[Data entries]
========================================
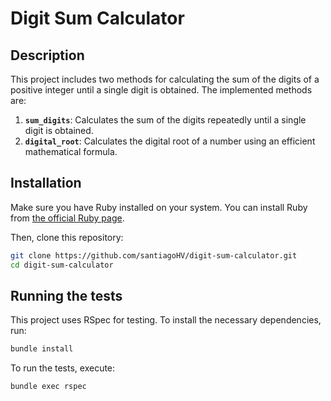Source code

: # Digit Sum Calculator

## Description

This project includes two methods for calculating the sum of the digits of a positive integer until a single digit is obtained. The implemented methods are:

1. **`sum_digits`**: Calculates the sum of the digits repeatedly until a single digit is obtained.
2. **`digital_root`**: Calculates the digital root of a number using an efficient mathematical formula.

## Installation

Make sure you have Ruby installed on your system. You can install Ruby from [the official Ruby page](https://www.ruby-lang.org/en/downloads/).

Then, clone this repository:

```sh
git clone https://github.com/santiagoHV/digit-sum-calculator.git
cd digit-sum-calculator
```

## Running the tests

This project uses RSpec for testing. To install the necessary dependencies, run:
```sh
bundle install
```

To run the tests, execute:
```sh
bundle exec rspec
```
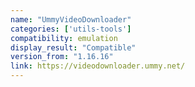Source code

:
 ```yaml
---
name: "UmmyVideoDownloader"
categories: ['utils-tools']
compatibility: emulation
display_result: "Compatible"
version_from: "1.16.16"
link: https://videodownloader.ummy.net/
---
```


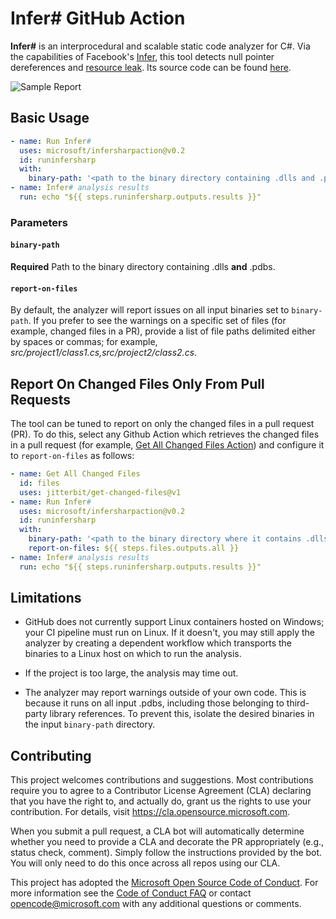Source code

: # Infer# GitHub Action

**Infer#** is an interprocedural and scalable static code analyzer for C#. Via the capabilities of Facebook's [Infer](https://fbinfer.com/), this tool detects null pointer dereferences and [resource leak](Examples/ResourceLeak/README.md). Its source code can be found [here](https://github.com/microsoft/infersharp).

![Sample Report](https://github.com/microsoft/infersharpaction/blob/main/assets/samplereport.png)

## Basic Usage
```yml
- name: Run Infer#      
  uses: microsoft/infersharpaction@v0.2
  id: runinfersharp
  with:
    binary-path: '<path to the binary directory containing .dlls and .pdbs>'
- name: Infer# analysis results
  run: echo "${{ steps.runinfersharp.outputs.results }}"
```

### Parameters
#### `binary-path`
**Required** Path to the binary directory containing .dlls **and** .pdbs.

#### `report-on-files`
By default, the analyzer will report issues on all input binaries set to `binary-path`. If you prefer to see the warnings on a specific set of files (for example, changed files in a PR), provide a list of file paths delimited either by spaces or commas; for example, _src/project1/class1.cs,src/project2/class2.cs_.

## Report On Changed Files Only From Pull Requests
The tool can be tuned to report on only the changed files in a pull request (PR). To do this, select any Github Action which retrieves the changed files in a pull request (for example, [Get All Changed Files Action](https://github.com/marketplace/actions/get-all-changed-files)) and configure it to `report-on-files` as follows:
```yml
- name: Get All Changed Files
  id: files
  uses: jitterbit/get-changed-files@v1
- name: Run Infer#      
  uses: microsoft/infersharpaction@v0.2
  id: runinfersharp
  with:
    binary-path: '<path to the binary directory where it contains .dlls and .pdbs>'
    report-on-files: ${{ steps.files.outputs.all }}
- name: Infer# analysis results
  run: echo "${{ steps.runinfersharp.outputs.results }}"
```

## Limitations
- GitHub does not currently support Linux containers hosted on Windows; your CI pipeline must run on Linux. If it doesn't, you may still apply the analyzer by creating a dependent workflow which transports the binaries to a Linux host on which to run the analysis.

- If the project is too large, the analysis may time out.

- The analyzer may report warnings outside of your own code. This is because it runs on all input .pdbs, including those belonging to third-party library references. To prevent this, isolate the desired binaries in the input `binary-path` directory.

## Contributing

This project welcomes contributions and suggestions.  Most contributions require you to agree to a
Contributor License Agreement (CLA) declaring that you have the right to, and actually do, grant us
the rights to use your contribution. For details, visit https://cla.opensource.microsoft.com.

When you submit a pull request, a CLA bot will automatically determine whether you need to provide
a CLA and decorate the PR appropriately (e.g., status check, comment). Simply follow the instructions
provided by the bot. You will only need to do this once across all repos using our CLA.

This project has adopted the [Microsoft Open Source Code of Conduct](https://opensource.microsoft.com/codeofconduct/).
For more information see the [Code of Conduct FAQ](https://opensource.microsoft.com/codeofconduct/faq/) or
contact [opencode@microsoft.com](mailto:opencode@microsoft.com) with any additional questions or comments.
========================================
• Exercise details: Repeat every entry exactly. Do not include the pictures.

• Result of the task:
Source code

: # Digit Sum Calculator

## Description

This project includes two methods for calculating the sum of the digits of a positive integer until a single digit is obtained. The implemented methods are:

1. **`sum_digits`**: Calculates the sum of the digits repeatedly until a single digit is obtained.
2. **`digital_root`**: Calculates the digital root of a number using an efficient mathematical formula.

## Installation

Make sure you have Ruby installed on your system. You can install Ruby from [the official Ruby page](https://www.ruby-lang.org/en/downloads/).

Then, clone this repository:

```sh
git clone https://github.com/santiagoHV/digit-sum-calculator.git
cd digit-sum-calculator
```

## Running the tests

This project uses RSpec for testing. To install the necessary dependencies, run:
```sh
bundle install
```

To run the tests, execute:
```sh
bundle exec rspec
```
Source code

:
 ```yaml
---
name: "UmmyVideoDownloader"
categories: ['utils-tools']
compatibility: emulation
display_result: "Compatible"
version_from: "1.16.16"
link: https://videodownloader.ummy.net/
---
```


Source code

: # Infer# GitHub Action

**Infer#** is an interprocedural and scalable static code analyzer for C#. Via the capabilities of Facebook's [Infer](https://fbinfer.com/), this tool detects null pointer dereferences and [resource leak](Examples/ResourceLeak/README.md). Its source code can be found [here](https://github.com/microsoft/infersharp).

![Sample Report](https://github.com/microsoft/infersharpaction/blob/main/assets/samplereport.png)

## Basic Usage
```yml
- name: Run Infer#      
  uses: microsoft/infersharpaction@v0.2
  id: runinfersharp
  with:
    binary-path: '<path to the binary directory containing .dlls and .pdbs>'
- name: Infer# analysis results
  run: echo "${{ steps.runinfersharp.outputs.results }}"
```

### Parameters
#### `binary-path`
**Required** Path to the binary directory containing .dlls **and** .pdbs.

#### `report-on-files`
By default, the analyzer will report issues on all input binaries set to `binary-path`. If you prefer to see the warnings on a specific set of files (for example, changed files in a PR), provide a list of file paths delimited either by spaces or commas; for example, _src/project1/class1.cs,src/project2/class2.cs_.

## Report On Changed Files Only From Pull Requests
The tool can be tuned to report on only the changed files in a pull request (PR). To do this, select any Github Action which retrieves the changed files in a pull request (for example, [Get All Changed Files Action](https://github.com/marketplace/actions/get-all-changed-files)) and configure it to `report-on-files` as follows:
```yml
- name: Get All Changed Files
  id: files
  uses: jitterbit/get-changed-files@v1
- name: Run Infer#      
  uses: microsoft/infersharpaction@v0.2
  id: runinfersharp
  with:
    binary-path: '<path to the binary directory where it contains .dlls and .pdbs>'
    report-on-files: ${{ steps.files.outputs.all }}
- name: Infer# analysis results
  run: echo "${{ steps.runinfersharp.outputs.results }}"
```

## Limitations
- GitHub does not currently support Linux containers hosted on Windows; your CI pipeline must run on Linux. If it doesn't, you may still apply the analyzer by creating a dependent workflow which transports the binaries to a Linux host on which to run the analysis.

- If the project is too large, the analysis may time out.

- The analyzer may report warnings outside of your own code. This is because it runs on all input .pdbs, including those belonging to third-party library references. To prevent this, isolate the desired binaries in the input `binary-path` directory.

## Contributing

This project welcomes contributions and suggestions.  Most contributions require you to agree to a
Contributor License Agreement (CLA) declaring that you have the right to, and actually do, grant us
the rights to use your contribution. For details, visit https://cla.opensource.microsoft.com.

When you submit a pull request, a CLA bot will automatically determine whether you need to provide
a CLA and decorate the PR appropriately (e.g., status check, comment). Simply follow the instructions
provided by the bot. You will only need to do this once across all repos using our CLA.

This project has adopted the [Microsoft Open Source Code of Conduct](https://opensource.microsoft.com/codeofconduct/).
For more information see the [Code of Conduct FAQ](https://opensource.microsoft.com/codeofconduct/faq/) or
contact [opencode@microsoft.com](mailto:opencode@microsoft.com) with any additional questions or comments.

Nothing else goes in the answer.